### Work to complete
Without the pictures, reproduce the entries below exactly.

○ ○ ○ ○

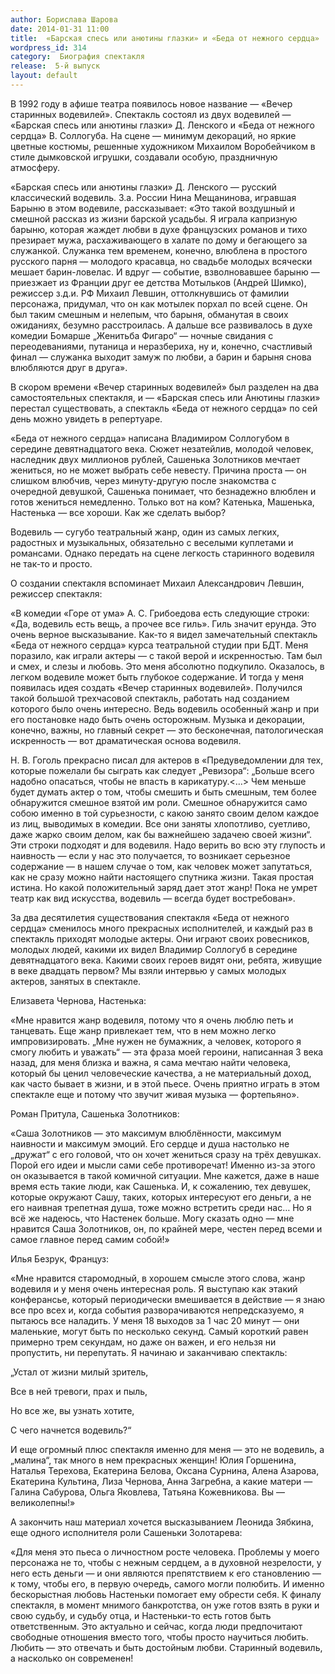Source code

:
 ```yaml
---
author: Борислава Шарова
date: 2014-01-31 11:00
title:  «Барская спесь или анютины глазки» и «Беда от нежного сердца»
wordpress_id: 314
category:  Биография спектакля
release:  5-й выпуск
layout: default
---
```


В 1992 году в афише театра появилось новое название — «Вечер старинных водевилей». Спектакль состоял из двух водевилей — «Барская спесь или анютины глазки» Д. Ленского и «Беда от нежного сердца» В. Соллогуба. На сцене — минимум декораций, но яркие цветные костюмы, решенные художником Михаилом Воробейчиком в стиле дымковской игрушки, создавали особую, праздничную атмосферу.

«Барская спесь или анютины глазки» Д. Ленского — русский классический водевиль. З.а. России Нина Мещанинова, игравшая Барыню в этом водевиле, рассказывает: «Это такой воздушный и смешной рассказ из жизни барской усадьбы. Я играла капризную барыню, которая жаждет любви в духе французских романов и тихо презирает мужа, расхаживающего в халате по дому и бегающего за служанкой. Служанка тем временем, конечно, влюблена в простого русского парня — молодого красавца, но свадьбе молодых всячески мешает барин-ловелас. И вдруг — событие, взволновавшее барыню — приезжает из Франции друг ее детства Мотыльков (Андрей Шимко), режиссер з.д.и. РФ Михаил Левшин, оттолкнувшись от фамилии персонажа, придумал, что он как мотылек порхал по всей сцене. Он был таким смешным и нелепым, что барыня, обманутая в своих ожиданиях, безумно расстроилась. А дальше все развивалось в духе комедии Бомарше „Женитьба Фигаро“ — ночные свидания с переодеваниями, путаница и неразбериха, ну и, конечно, счастливый финал — служанка выходит замуж по любви, а барин и барыня снова влюбляются друг в друга».

В скором времени «Вечер старинных водевилей» был разделен на два самостоятельных спектакля, и — «Барская спесь или Анютины глазки» перестал существовать, а спектакль «Беда от нежного сердца» по сей день можно увидеть в репертуаре.

«Беда от нежного сердца» написана Владимиром Соллогубом в середине девятнадцатого века. Сюжет незатейлив, молодой человек, наследник двух миллионов рублей, Сашенька Золотников мечтает жениться, но не может выбрать себе невесту. Причина проста — он слишком влюбчив, через минуту-другую после знакомства с очередной девушкой, Сашенька понимает, что безнадежно влюблен и готов жениться немедленно. Только вот на ком? Катенька, Машенька, Настенька — все хороши. Как же сделать выбор?

Водевиль — сугубо театральный жанр, один из самых легких, радостных и музыкальных, обязательно с веселыми куплетами и романсами. Однако передать на сцене легкость старинного водевиля не так-то и просто.

О создании спектакля вспоминает Михаил Александрович Левшин, режиссер спектакля:

«В комедии «Горе от ума» А. С. Грибоедова есть следующие строки: «Да, водевиль есть вещь, а прочее все гиль». Гиль значит ерунда. Это очень верное высказывание. Как-то я видел замечательный спектакль «Беда от нежного сердца» курса театральной студии при БДТ. Меня поразило, как играли актеры — с такой верой и искренностью. Там был и смех, и слезы и любовь. Это меня абсолютно подкупило. Оказалось, в легком водевиле может быть глубокое содержание. И тогда у меня появилась идея создать «Вечер старинных водевилей». Получился такой большой трехчасовой спектакль, работать над созданием которого было очень интересно. Ведь водевиль особенный жанр и при его постановке надо быть очень осторожным. Музыка и декорации, конечно, важны, но главный секрет — это бесконечная, патологическая искренность — вот драматическая основа водевиля.

Н. В. Гоголь прекрасно писал для актеров в «Предуведомлении для тех, которые пожелали бы сыграть как следует „Ревизора“: „Больше всего надобно опасаться, чтобы не впасть в карикатуру.<…> Чем меньше будет думать актер о том, чтобы смешить и быть смешным, тем более обнаружится смешное взятой им роли. Смешное обнаружится само собою именно в той сурьезности, с какою занято своим делом каждое из лиц, выводимых в комедии. Все они заняты хлопотливо, суетливо, даже жарко своим делом, как бы важнейшею задачею своей жизни“. Эти строки подходят и для водевиля. Надо верить во всю эту глупость и наивность — если у нас это получается, то возникает серьезное содержание — в нашем случае о том, как человек может запутаться, как не сразу можно найти настоящего спутника жизни. Такая простая истина. Но какой положительный заряд дает этот жанр! Пока не умрет театр как вид искусства, водевиль — всегда будет востребован».

За два десятилетия существования спектакля «Беда от нежного сердца» сменилось много прекрасных исполнителей, и каждый раз в спектакль приходят молодые актеры. Они играют своих ровесников, молодых людей, какими их видел Владимир Соллогуб в середине девятнадцатого века. Какими своих героев видят они, ребята, живущие в веке двадцать первом? Мы взяли интервью у самых молодых актеров, занятых в спектакле.

Елизавета Чернова, Настенька:

«Мне нравится жанр водевиля, потому что я очень люблю петь и танцевать. Еще жанр привлекает тем, что в нем можно легко импровизировать. „Мне нужен не бумажник, а человек, которого я смогу любить и уважать“ — эта фраза моей героини, написанная 3 века назад, для меня близка и важна, я сама мечтаю найти человека, который бы ценил человеческие качества, а не материальный доход, как часто бывает в жизни, и в этой пьесе. Очень приятно играть в этом спектакле еще и потому что звучит живая музыка — фортепьяно».

Роман Притула, Сашенька Золотников:

«Саша Золотников — это максимум влюблённости, максимум наивности и максимум эмоций. Его сердце и душа настолько не „дружат“ с его головой, что он хочет жениться сразу на трёх девушках. Порой его идеи и мысли сами себе противоречат! Именно из-за этого он оказывается в такой комичной ситуации. Мне кажется, даже в наше время есть такие люди, как Сашенька. И, к сожалению, тех девушек, которые окружают Сашу, таких, которых интересуют его деньги, а не его наивная трепетная душа, тоже можно встретить среди нас… Но я всё же надеюсь, что Настенек больше. Могу сказать одно — мне нравится Саша Золотников, он, по крайней мере, честен перед всеми и самое главное перед самим собой!»

Илья Безрук, Француз:

«Мне нравится старомодный, в хорошем смысле этого слова, жанр водевиля и у меня очень интересная роль. Я выступаю как этакий конферансье, который периодически вмешивается в действие — я знаю все про всех и, когда события разворачиваются непредсказуемо, я пытаюсь все наладить. У меня 18 выходов за 1 час 20 минут — они маленькие, могут быть по несколько секунд. Самый короткий равен примерно трем секундам, но даже он важен, и его нельзя ни пропустить, ни перепутать. Я начинаю и заканчиваю спектакль:

„Устал от жизни милый зритель,

Все в ней тревоги, прах и пыль,

Но все же, вы узнать хотите,

С чего начнется водевиль?“

И еще огромный плюс спектакля именно для меня — это не водевиль, а „малина“, так много в нем прекрасных женщин! Юлия Горшенина, Наталья Терехова, Екатерина Белова, Оксана Сурнина, Алена Азарова, Екатерина Культина, Лиза Чернова, Анна Загребна, а какие матери — Галина Сабурова, Ольга Яковлева, Татьяна Кожевникова. Вы — великолепны!»

А закончить наш материал хочется высказыванием Леонида Зябкина, еще одного исполнителя роли Сашеньки Золотарева:

«Для меня это пьеса о личностном росте человека. Проблемы у моего персонажа не то, чтобы с нежным сердцем, а в духовной незрелости, у него есть деньги — и они являются препятствием к его становлению — к тому, чтобы его, в первую очередь, самого могли полюбить. И именно бескорыстная любовь Настеньки помогает ему обрести себя. К финалу спектакля, в момент мнимого банкротства, он уже готов взять в руки и свою судьбу, и судьбу отца, и Настеньки-то есть готов быть ответственным. Это актуально и сейчас, когда люди предпочитают свободные отношения вместо того, чтобы просто научиться любить. Любить — это отвечать и быть достойным любви. Старинный водевиль, а насколько он современен!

○ ○ ○ ○

### Task solution
Source code

:
 ```yaml
---
author: Борислава Шарова
date: 2014-01-31 11:00
title:  «Барская спесь или анютины глазки» и «Беда от нежного сердца»
wordpress_id: 314
category:  Биография спектакля
release:  5-й выпуск
layout: default
---
```


В 1992 году в афише театра появилось новое название — «Вечер старинных водевилей». Спектакль состоял из двух водевилей — «Барская спесь или анютины глазки» Д. Ленского и «Беда от нежного сердца» В. Соллогуба. На сцене — минимум декораций, но яркие цветные костюмы, решенные художником Михаилом Воробейчиком в стиле дымковской игрушки, создавали особую, праздничную атмосферу.

«Барская спесь или анютины глазки» Д. Ленского — русский классический водевиль. З.а. России Нина Мещанинова, игравшая Барыню в этом водевиле, рассказывает: «Это такой воздушный и смешной рассказ из жизни барской усадьбы. Я играла капризную барыню, которая жаждет любви в духе французских романов и тихо презирает мужа, расхаживающего в халате по дому и бегающего за служанкой. Служанка тем временем, конечно, влюблена в простого русского парня — молодого красавца, но свадьбе молодых всячески мешает барин-ловелас. И вдруг — событие, взволновавшее барыню — приезжает из Франции друг ее детства Мотыльков (Андрей Шимко), режиссер з.д.и. РФ Михаил Левшин, оттолкнувшись от фамилии персонажа, придумал, что он как мотылек порхал по всей сцене. Он был таким смешным и нелепым, что барыня, обманутая в своих ожиданиях, безумно расстроилась. А дальше все развивалось в духе комедии Бомарше „Женитьба Фигаро“ — ночные свидания с переодеваниями, путаница и неразбериха, ну и, конечно, счастливый финал — служанка выходит замуж по любви, а барин и барыня снова влюбляются друг в друга».

В скором времени «Вечер старинных водевилей» был разделен на два самостоятельных спектакля, и — «Барская спесь или Анютины глазки» перестал существовать, а спектакль «Беда от нежного сердца» по сей день можно увидеть в репертуаре.

«Беда от нежного сердца» написана Владимиром Соллогубом в середине девятнадцатого века. Сюжет незатейлив, молодой человек, наследник двух миллионов рублей, Сашенька Золотников мечтает жениться, но не может выбрать себе невесту. Причина проста — он слишком влюбчив, через минуту-другую после знакомства с очередной девушкой, Сашенька понимает, что безнадежно влюблен и готов жениться немедленно. Только вот на ком? Катенька, Машенька, Настенька — все хороши. Как же сделать выбор?

Водевиль — сугубо театральный жанр, один из самых легких, радостных и музыкальных, обязательно с веселыми куплетами и романсами. Однако передать на сцене легкость старинного водевиля не так-то и просто.

О создании спектакля вспоминает Михаил Александрович Левшин, режиссер спектакля:

«В комедии «Горе от ума» А. С. Грибоедова есть следующие строки: «Да, водевиль есть вещь, а прочее все гиль». Гиль значит ерунда. Это очень верное высказывание. Как-то я видел замечательный спектакль «Беда от нежного сердца» курса театральной студии при БДТ. Меня поразило, как играли актеры — с такой верой и искренностью. Там был и смех, и слезы и любовь. Это меня абсолютно подкупило. Оказалось, в легком водевиле может быть глубокое содержание. И тогда у меня появилась идея создать «Вечер старинных водевилей». Получился такой большой трехчасовой спектакль, работать над созданием которого было очень интересно. Ведь водевиль особенный жанр и при его постановке надо быть очень осторожным. Музыка и декорации, конечно, важны, но главный секрет — это бесконечная, патологическая искренность — вот драматическая основа водевиля.

Н. В. Гоголь прекрасно писал для актеров в «Предуведомлении для тех, которые пожелали бы сыграть как следует „Ревизора“: „Больше всего надобно опасаться, чтобы не впасть в карикатуру.<…> Чем меньше будет думать актер о том, чтобы смешить и быть смешным, тем более обнаружится смешное взятой им роли. Смешное обнаружится само собою именно в той сурьезности, с какою занято своим делом каждое из лиц, выводимых в комедии. Все они заняты хлопотливо, суетливо, даже жарко своим делом, как бы важнейшею задачею своей жизни“. Эти строки подходят и для водевиля. Надо верить во всю эту глупость и наивность — если у нас это получается, то возникает серьезное содержание — в нашем случае о том, как человек может запутаться, как не сразу можно найти настоящего спутника жизни. Такая простая истина. Но какой положительный заряд дает этот жанр! Пока не умрет театр как вид искусства, водевиль — всегда будет востребован».

За два десятилетия существования спектакля «Беда от нежного сердца» сменилось много прекрасных исполнителей, и каждый раз в спектакль приходят молодые актеры. Они играют своих ровесников, молодых людей, какими их видел Владимир Соллогуб в середине девятнадцатого века. Какими своих героев видят они, ребята, живущие в веке двадцать первом? Мы взяли интервью у самых молодых актеров, занятых в спектакле.

Елизавета Чернова, Настенька:

«Мне нравится жанр водевиля, потому что я очень люблю петь и танцевать. Еще жанр привлекает тем, что в нем можно легко импровизировать. „Мне нужен не бумажник, а человек, которого я смогу любить и уважать“ — эта фраза моей героини, написанная 3 века назад, для меня близка и важна, я сама мечтаю найти человека, который бы ценил человеческие качества, а не материальный доход, как часто бывает в жизни, и в этой пьесе. Очень приятно играть в этом спектакле еще и потому что звучит живая музыка — фортепьяно».

Роман Притула, Сашенька Золотников:

«Саша Золотников — это максимум влюблённости, максимум наивности и максимум эмоций. Его сердце и душа настолько не „дружат“ с его головой, что он хочет жениться сразу на трёх девушках. Порой его идеи и мысли сами себе противоречат! Именно из-за этого он оказывается в такой комичной ситуации. Мне кажется, даже в наше время есть такие люди, как Сашенька. И, к сожалению, тех девушек, которые окружают Сашу, таких, которых интересуют его деньги, а не его наивная трепетная душа, тоже можно встретить среди нас… Но я всё же надеюсь, что Настенек больше. Могу сказать одно — мне нравится Саша Золотников, он, по крайней мере, честен перед всеми и самое главное перед самим собой!»

Илья Безрук, Француз:

«Мне нравится старомодный, в хорошем смысле этого слова, жанр водевиля и у меня очень интересная роль. Я выступаю как этакий конферансье, который периодически вмешивается в действие — я знаю все про всех и, когда события разворачиваются непредсказуемо, я пытаюсь все наладить. У меня 18 выходов за 1 час 20 минут — они маленькие, могут быть по несколько секунд. Самый короткий равен примерно трем секундам, но даже он важен, и его нельзя ни пропустить, ни перепутать. Я начинаю и заканчиваю спектакль:

„Устал от жизни милый зритель,

Все в ней тревоги, прах и пыль,

Но все же, вы узнать хотите,

С чего начнется водевиль?“

И еще огромный плюс спектакля именно для меня — это не водевиль, а „малина“, так много в нем прекрасных женщин! Юлия Горшенина, Наталья Терехова, Екатерина Белова, Оксана Сурнина, Алена Азарова, Екатерина Культина, Лиза Чернова, Анна Загребна, а какие матери — Галина Сабурова, Ольга Яковлева, Татьяна Кожевникова. Вы — великолепны!»

А закончить наш материал хочется высказыванием Леонида Зябкина, еще одного исполнителя роли Сашеньки Золотарева:

«Для меня это пьеса о личностном росте человека. Проблемы у моего персонажа не то, чтобы с нежным сердцем, а в духовной незрелости, у него есть деньги — и они являются препятствием к его становлению — к тому, чтобы его, в первую очередь, самого могли полюбить. И именно бескорыстная любовь Настеньки помогает ему обрести себя. К финалу спектакля, в момент мнимого банкротства, он уже готов взять в руки и свою судьбу, и судьбу отца, и Настеньки-то есть готов быть ответственным. Это актуально и сейчас, когда люди предпочитают свободные отношения вместо того, чтобы просто научиться любить. Любить — это отвечать и быть достойным любви. Старинный водевиль, а насколько он современен!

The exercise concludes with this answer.